A Secret Identity (The Amish Farm Trilogy 2)
Page 15
“Is it working?” I was fascinated. I’d never thought of such a means to making friends.
“Oh, yes,” she said, laughing. “I’ve met some very interesting people.”
I led Rose upstairs and introduced her to Mary, John, Esther, and Elam, not mentioning that she was the Rose from Jake’s accident. After speaking briefly to everyone, Rose firmly sent all of us but John from the room.
“I need to run the drip over the wound,” she explained. “Mary doesn’t need an audience.”
As we left, I looked over my shoulder at Mary, so frail in the great bed. John sat beside her on the edge of the bed, his large, calloused hand holding her smaller, work-reddened one. He reached out and pushed her long, unbound hair back from her face in a loving gesture that he would never normally let another person see. It was a sign of his concern for his wife that he didn’t realize he still had an audience.
Jake arrived home while Elam, Esther, and I were at the table eating the ham loaf and whipped potatoes Esther had prepared for the noon meal.

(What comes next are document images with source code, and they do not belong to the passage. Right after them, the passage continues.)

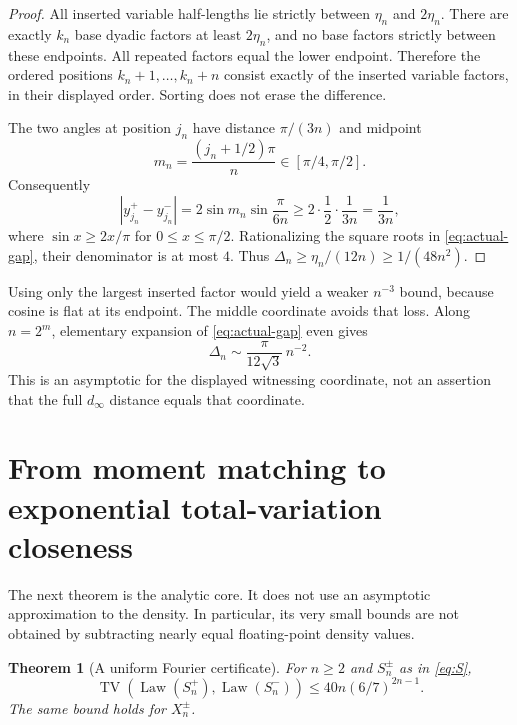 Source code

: \documentclass[11pt,a4paper]{article}
\newtheorem{theorem}{Theorem}[section]
\theoremstyle{definition}
\theoremstyle{remark}
\DeclareMathOperator{\TV}{TV}
\DeclareMathOperator{\Law}{Law}
\begin{document}
\begin{proof}
All inserted variable half-lengths lie strictly between $\eta_n$ and
$2\eta_n$. There are exactly $k_n$ base dyadic factors at least
$2\eta_n$, and no base factors strictly between these endpoints.
All repeated factors equal the lower endpoint. Therefore the ordered
positions $k_n+1,\ldots,k_n+n$ consist exactly of the inserted variable
factors, in their displayed order. Sorting does not erase the difference.

The two angles at position $j_n$ have distance $\pi/(3n)$ and midpoint
\[
 m_n=\frac{(j_n+1/2)\pi}{n}\in[\pi/4,\pi/2].
\]
Consequently
\[
 |y_{j_n}^+-y_{j_n}^-|
 =2\sin m_n\sin\frac{\pi}{6n}
 \ge 2\cdot\frac12\cdot\frac1{3n}
 =\frac1{3n},
\]
where $\sin x\ge2x/\pi$ for $0\le x\le\pi/2$. Rationalizing the square
roots in \eqref{eq:actual-gap}, their denominator is at most $4$.
Thus $\Delta_n\ge\eta_n/(12n)\ge1/(48n^2)$.
\end{proof}

Using only the largest inserted factor would yield a weaker $n^{-3}$
bound, because cosine is flat at its endpoint. The middle coordinate
avoids that loss. Along $n=2^m$, elementary expansion of
\eqref{eq:actual-gap} even gives
\[
 \Delta_n\sim\frac{\pi}{12\sqrt3}\,n^{-2}.
\]
This is an asymptotic for the displayed witnessing coordinate, not an
assertion that the full $d_\infty$ distance equals that coordinate.

\section{From moment matching to exponential total-variation closeness}
\label{sec:fourier}

The next theorem is the analytic core. It does not use an asymptotic
approximation to the density. In particular, its very small bounds are
not obtained by subtracting nearly equal floating-point density values.

\begin{theorem}[A uniform Fourier certificate]\label{thm:tv}
For $n\ge2$ and $S_n^\pm$ as in \eqref{eq:S},
\begin{equation}\label{eq:TV-S}
 \TV(\Law(S_n^+),\Law(S_n^-))
       \le40n(6/7)^{2n-1}.
\end{equation}
The same bound holds for $X_n^\pm$.
\end{theorem}
\end{document}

“Is she okay?” he asked immediately. “Was the trip home hard on her?”
“She’s fine,” said a voice behind him, and we all turned to find Rose at the foot of the stairs. “Esther? John asked that you bring some broth up to Mary and sit with her until she falls asleep. If you ask me, the trick will be to get some of the broth in her before she falls asleep. He’ll come down as soon as you go up.”
Esther jumped to do as she was asked, and I turned to Jake.
“Jake, this is Rose, your mother’s visiting nurse.”
Jake stuck out a hand, and I watched as his fist swallowed Rose’s small hand. I wondered how she felt actually touching the hand of a man she thought for some time was dead.
I helped Esther prepare a tray for Mary, putting a dishcloth under the soup bowl to make the tray surface slip-proof. I added a glass of ginger ale and some saltines while Esther ladled the warm broth.
“Here, I’ll carry that.” Elam took the tray from Esther as she walked toward the steps.
Esther beamed, but I thought he offered more because he wanted to check again that his mother was all right.
I turned from watching Elam and Esther go up the stairs to watching Jake and Rose talk by the front door.
“I’ll be here about the same time every day,” I heard her say.
He mumbled something in response that I couldn’t make out, and then he reached out and pushed open the screen door for her. He rolled onto the front porch after her and watched as she climbed into her car with its Lancaster Home Health Group logo of a blue cross inside the black outline of a house.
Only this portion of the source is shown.